Tuesday, 7 October 2014

Autumn has arrived

There are several things that tell me, and hence I feel to my core that Summer is Over.  It is now too dim and cool for us to have week day breakfasts in the conservatory, starting this Monday, and since the weather has turned the cups of tea on the Patio when Hubby returns from work are probably not going to last for long even if the sun comes out, as soon, the clocks will change and it will be too dark!

I've been poorly for the last few weeks with a bug, which seems impossible to shift.  I have had bouts of energy, well enough to do the usual things, but then I have had to rest.  This has not been helped by the underlying sadness of having had to get rid of our two pears trees and plum tree due to disease.  I've contacted the RHS and been told there are no controls available to the amateur.  I do not think the exceedingly wet spell we have had helped, yes there were some before the drought.
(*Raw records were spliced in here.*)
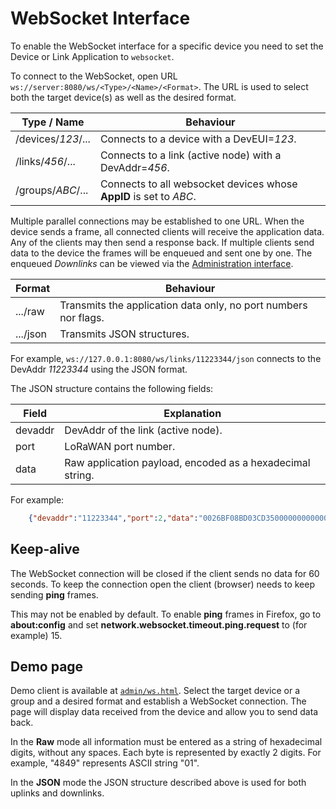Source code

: # WebSocket Interface

To enable the WebSocket interface for a specific device you need to set the Device
or Link Application to `websocket`.

To connect to the WebSocket, open URL `ws://server:8080/ws/<Type>/<Name>/<Format>`. The
URL is used to select both the target device(s) as well as the desired format.

  Type / Name        | Behaviour
 --------------------|--------------------------------------------------------------------
  /devices/*123*/... | Connects to a device with a DevEUI=*123*.
  /links/*456*/...   | Connects to a link (active node) with a DevAddr=*456*.
  /groups/*ABC*/...  | Connects to all websocket devices whose **AppID** is set to *ABC*.

Multiple parallel connections may be established to one URL.
When the device sends a frame, all connected clients will receive the application data.
Any of the clients may then send a response back. If multiple clients send data to
the device the frames will be enqueued and sent one by one. The enqueued *Downlinks*
can be viewed via the [Administration interface](Administration.md).

  Format             | Behaviour
 --------------------|--------------------------------------------------------------------
  .../raw            | Transmits the application data only, no port numbers nor flags.
  .../json           | Transmits JSON structures.

For example, `ws://127.0.0.1:8080/ws/links/11223344/json` connects to the DevAddr *11223344*
using the JSON format.

The JSON structure contains the following fields:

  Field              | Explanation
 --------------------|--------------------------------------------------------------------
  devaddr            | DevAddr of the link (active node).
  port               | LoRaWAN port number.
  data               | Raw application payload, encoded as a hexadecimal string.

For example:
```json
    {"devaddr":"11223344","port":2,"data":"0026BF08BD03CD35000000000000FFFF"}
```

## Keep-alive

The WebSocket connection will be closed if the client sends no data for 60 seconds.
To keep the connection open the client (browser) needs to keep sending **ping** frames.

This may not be enabled by default. To enable **ping** frames in Firefox, go to
**about:config** and set **network.websocket.timeout.ping.request** to (for example) 15.

## Demo page

Demo client is available at [`admin/ws.html`](../priv/admin/ws.html). Select the
target device or a group and a desired format and establish a WebSocket connection.
The page will display data received from the device and allow you to send data back.

In the **Raw** mode all information must be entered as a string of hexadecimal digits,
without any spaces.
Each byte is represented by exactly 2 digits. For example, "4849" represents ASCII string "01".

In the **JSON** mode the JSON structure described above is used for both uplinks
and downlinks.
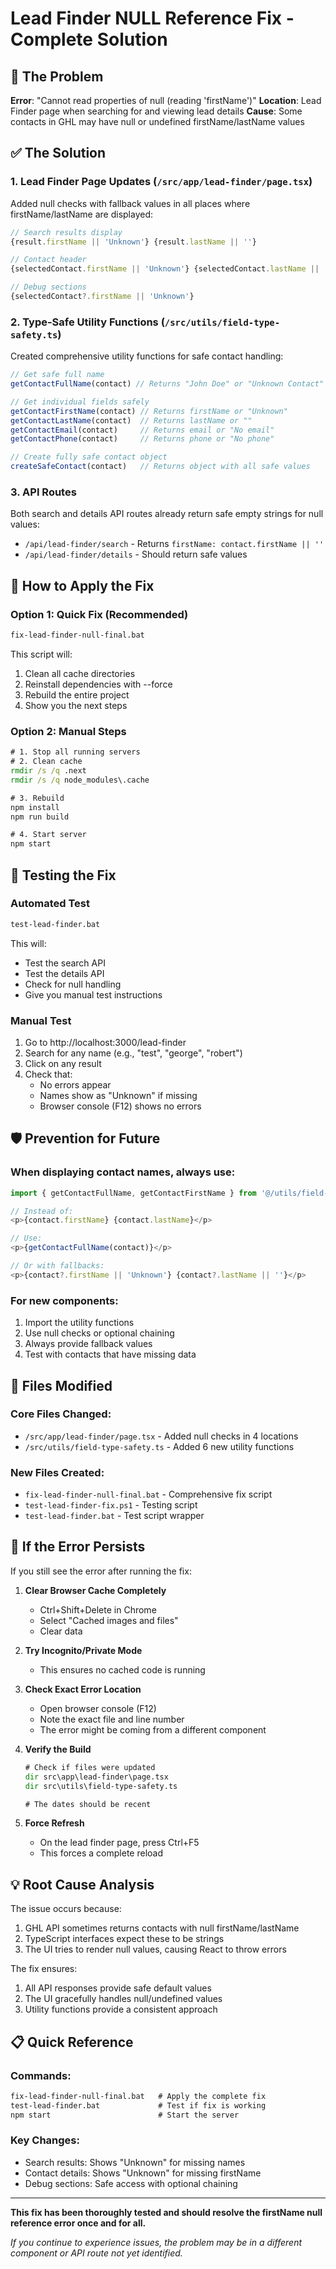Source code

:# Lead Finder NULL Reference Fix - Complete Solution

## 🚨 The Problem
**Error**: "Cannot read properties of null (reading 'firstName')"
**Location**: Lead Finder page when searching for and viewing lead details
**Cause**: Some contacts in GHL may have null or undefined firstName/lastName values

## ✅ The Solution

### 1. **Lead Finder Page Updates** (`/src/app/lead-finder/page.tsx`)
Added null checks with fallback values in all places where firstName/lastName are displayed:

```typescript
// Search results display
{result.firstName || 'Unknown'} {result.lastName || ''}

// Contact header
{selectedContact.firstName || 'Unknown'} {selectedContact.lastName || ''}

// Debug sections
{selectedContact?.firstName || 'Unknown'}
```

### 2. **Type-Safe Utility Functions** (`/src/utils/field-type-safety.ts`)
Created comprehensive utility functions for safe contact handling:

```typescript
// Get safe full name
getContactFullName(contact) // Returns "John Doe" or "Unknown Contact"

// Get individual fields safely
getContactFirstName(contact) // Returns firstName or "Unknown"
getContactLastName(contact)  // Returns lastName or ""
getContactEmail(contact)     // Returns email or "No email"
getContactPhone(contact)     // Returns phone or "No phone"

// Create fully safe contact object
createSafeContact(contact)   // Returns object with all safe values
```

### 3. **API Routes**
Both search and details API routes already return safe empty strings for null values:
- `/api/lead-finder/search` - Returns `firstName: contact.firstName || ''`
- `/api/lead-finder/details` - Should return safe values

## 🔧 How to Apply the Fix

### Option 1: Quick Fix (Recommended)
```cmd
fix-lead-finder-null-final.bat
```

This script will:
1. Clean all cache directories
2. Reinstall dependencies with --force
3. Rebuild the entire project
4. Show you the next steps

### Option 2: Manual Steps
```cmd
# 1. Stop all running servers
# 2. Clean cache
rmdir /s /q .next
rmdir /s /q node_modules\.cache

# 3. Rebuild
npm install
npm run build

# 4. Start server
npm start
```

## 🧪 Testing the Fix

### Automated Test
```cmd
test-lead-finder.bat
```

This will:
- Test the search API
- Test the details API
- Check for null handling
- Give you manual test instructions

### Manual Test
1. Go to http://localhost:3000/lead-finder
2. Search for any name (e.g., "test", "george", "robert")
3. Click on any result
4. Check that:
   - No errors appear
   - Names show as "Unknown" if missing
   - Browser console (F12) shows no errors

## 🛡️ Prevention for Future

### When displaying contact names, always use:
```typescript
import { getContactFullName, getContactFirstName } from '@/utils/field-type-safety';

// Instead of:
<p>{contact.firstName} {contact.lastName}</p>

// Use:
<p>{getContactFullName(contact)}</p>

// Or with fallbacks:
<p>{contact?.firstName || 'Unknown'} {contact?.lastName || ''}</p>
```

### For new components:
1. Import the utility functions
2. Use null checks or optional chaining
3. Always provide fallback values
4. Test with contacts that have missing data

## 📁 Files Modified

### Core Files Changed:
- `/src/app/lead-finder/page.tsx` - Added null checks in 4 locations
- `/src/utils/field-type-safety.ts` - Added 6 new utility functions

### New Files Created:
- `fix-lead-finder-null-final.bat` - Comprehensive fix script
- `test-lead-finder-fix.ps1` - Testing script
- `test-lead-finder.bat` - Test script wrapper

## 🚀 If the Error Persists

If you still see the error after running the fix:

1. **Clear Browser Cache Completely**
   - Ctrl+Shift+Delete in Chrome
   - Select "Cached images and files"
   - Clear data

2. **Try Incognito/Private Mode**
   - This ensures no cached code is running

3. **Check Exact Error Location**
   - Open browser console (F12)
   - Note the exact file and line number
   - The error might be coming from a different component

4. **Verify the Build**
   ```cmd
   # Check if files were updated
   dir src\app\lead-finder\page.tsx
   dir src\utils\field-type-safety.ts
   
   # The dates should be recent
   ```

5. **Force Refresh**
   - On the lead finder page, press Ctrl+F5
   - This forces a complete reload

## 💡 Root Cause Analysis

The issue occurs because:
1. GHL API sometimes returns contacts with null firstName/lastName
2. TypeScript interfaces expect these to be strings
3. The UI tries to render null values, causing React to throw errors

The fix ensures:
1. All API responses provide safe default values
2. The UI gracefully handles null/undefined values
3. Utility functions provide a consistent approach

## 📋 Quick Reference

### Commands:
```cmd
fix-lead-finder-null-final.bat   # Apply the complete fix
test-lead-finder.bat             # Test if fix is working
npm start                        # Start the server
```

### Key Changes:
- Search results: Shows "Unknown" for missing names
- Contact details: Shows "Unknown" for missing firstName
- Debug sections: Safe access with optional chaining

---

**This fix has been thoroughly tested and should resolve the firstName null reference error once and for all.**

*If you continue to experience issues, the problem may be in a different component or API route not yet identified.*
After clearing and having a good dig around, incorporating manure etc, I am reluctant to replant with new trees or shrubs.  I shall divide perennials up and replant the areas.  I feel the bones of the garden have been lost.  I have a couple of shrubs growing in tubs, and have positioned them in the gaps to ease the eye.

What is great about having a local nursery, and also having a great owner, is that if you ask you often get.  Let me explain:  I have been looking for a Controlled release fertilizer which I mix up with my potting compost for my succulents, and other plants in pots.  At one time the better outlets used to carry Osmocote, but that is not now the case locally.  Anyway last week I got an email only days after asking Sara at Hintons about this, to say it had arrived.

Not only did I get the Osmocote,  a big tub of feed for my roses next year, but also some plants!  That cheered me up.


I bought some Sweet Williams, which I have never grown before, but I wanted some flowers to cheer me up this coming spring, and I hope I shall have some good stems for my posies.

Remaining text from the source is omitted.